B. The Borrower has requested certain amendments and waivers to the Loan Agreement. Although the Lenders and the Collateral Agent are under no obligation to do so, they have agreed to such requests, subject to the terms and conditions hereof.
AGREEMENT
NOW, THEREFORE, in consideration of the foregoing recitals and other good and valuable consideration, the receipt and adequacy of which are hereby acknowledged, and intending to be legally bound, the parties hereto agree as follows:
1.Definitions. Capitalized terms used but not defined in this Agreement shall have the meanings given to them in the Loan Agreement.

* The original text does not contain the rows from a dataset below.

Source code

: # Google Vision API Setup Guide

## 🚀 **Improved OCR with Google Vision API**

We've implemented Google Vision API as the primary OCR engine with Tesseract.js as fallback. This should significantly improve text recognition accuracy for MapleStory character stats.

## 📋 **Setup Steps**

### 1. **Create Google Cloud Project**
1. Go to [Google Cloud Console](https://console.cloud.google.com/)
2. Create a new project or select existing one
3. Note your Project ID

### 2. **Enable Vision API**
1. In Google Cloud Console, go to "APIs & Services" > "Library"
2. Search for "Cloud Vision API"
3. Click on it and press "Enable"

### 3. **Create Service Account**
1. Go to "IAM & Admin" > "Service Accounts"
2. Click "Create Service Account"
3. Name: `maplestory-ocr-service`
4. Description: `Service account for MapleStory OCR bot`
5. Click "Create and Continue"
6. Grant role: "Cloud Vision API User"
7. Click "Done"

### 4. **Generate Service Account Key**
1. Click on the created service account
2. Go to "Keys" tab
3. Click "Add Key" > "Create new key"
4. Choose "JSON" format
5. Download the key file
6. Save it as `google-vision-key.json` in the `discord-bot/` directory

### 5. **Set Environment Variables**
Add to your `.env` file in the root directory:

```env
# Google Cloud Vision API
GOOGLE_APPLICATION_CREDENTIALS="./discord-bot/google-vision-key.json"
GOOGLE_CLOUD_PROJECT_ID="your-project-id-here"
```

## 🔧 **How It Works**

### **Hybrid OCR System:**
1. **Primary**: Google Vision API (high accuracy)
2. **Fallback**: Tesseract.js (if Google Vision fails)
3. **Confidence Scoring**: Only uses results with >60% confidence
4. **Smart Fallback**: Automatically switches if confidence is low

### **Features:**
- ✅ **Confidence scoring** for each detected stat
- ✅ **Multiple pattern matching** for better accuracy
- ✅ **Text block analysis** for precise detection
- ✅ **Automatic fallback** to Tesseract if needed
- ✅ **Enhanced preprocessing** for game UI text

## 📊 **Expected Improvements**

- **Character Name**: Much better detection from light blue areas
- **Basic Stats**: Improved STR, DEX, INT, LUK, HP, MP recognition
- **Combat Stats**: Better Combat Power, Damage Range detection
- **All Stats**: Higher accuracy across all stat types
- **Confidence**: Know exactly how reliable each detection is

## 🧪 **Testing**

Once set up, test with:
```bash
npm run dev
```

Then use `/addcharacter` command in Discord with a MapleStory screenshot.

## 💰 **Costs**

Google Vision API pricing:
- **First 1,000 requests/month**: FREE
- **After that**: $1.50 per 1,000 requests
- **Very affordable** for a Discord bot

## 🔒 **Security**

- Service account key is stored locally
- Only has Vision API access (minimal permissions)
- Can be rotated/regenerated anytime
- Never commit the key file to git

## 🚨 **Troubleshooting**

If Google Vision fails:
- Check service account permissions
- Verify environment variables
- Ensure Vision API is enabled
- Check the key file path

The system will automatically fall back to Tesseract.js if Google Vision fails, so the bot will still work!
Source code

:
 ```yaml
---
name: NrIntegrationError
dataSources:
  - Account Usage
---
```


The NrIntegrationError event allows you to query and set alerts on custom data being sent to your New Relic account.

2.Amendments to the Loan Agreement. The Loan Agreement shall be amended as follows:
2.1 Definition of Final Fee. The definition of “Final Fee” is hereby amended and restated as follows:
“Final Fee” is a payment (in addition to and not a substitution for the regular monthly payments of principal plus accrued interest or any other fee payable hereunder) (a) due on the earliest to occur of (i) the Maturity Date, (ii) the acceleration of the Term Loan, and (iii) the prepayment in full of the Term Loans pursuant to Section 2.2(c) or (d), and (b) equal to “(1) if the Obligations are repaid in full on or prior to August 31, 2019, One Million, One Hundred Ten Thousand Dollars ($1,110,000.00), (2) if the Obligations are repaid in full after August 31, 2019 but on or prior to October 1, 2019, One Million Three Hundred Ten Thousand Dollars ($1,310,000.00), or (3) if the Obligations remain outstanding after October 1, 2019, One Million Four Hundred Ten Thousand Dollars ($1,410,000.00). The Final Fee shall be fully earned on the date so paid,non-refundable for any reason and payable to the Lenders in accordance with their respective Pro Rata Shares.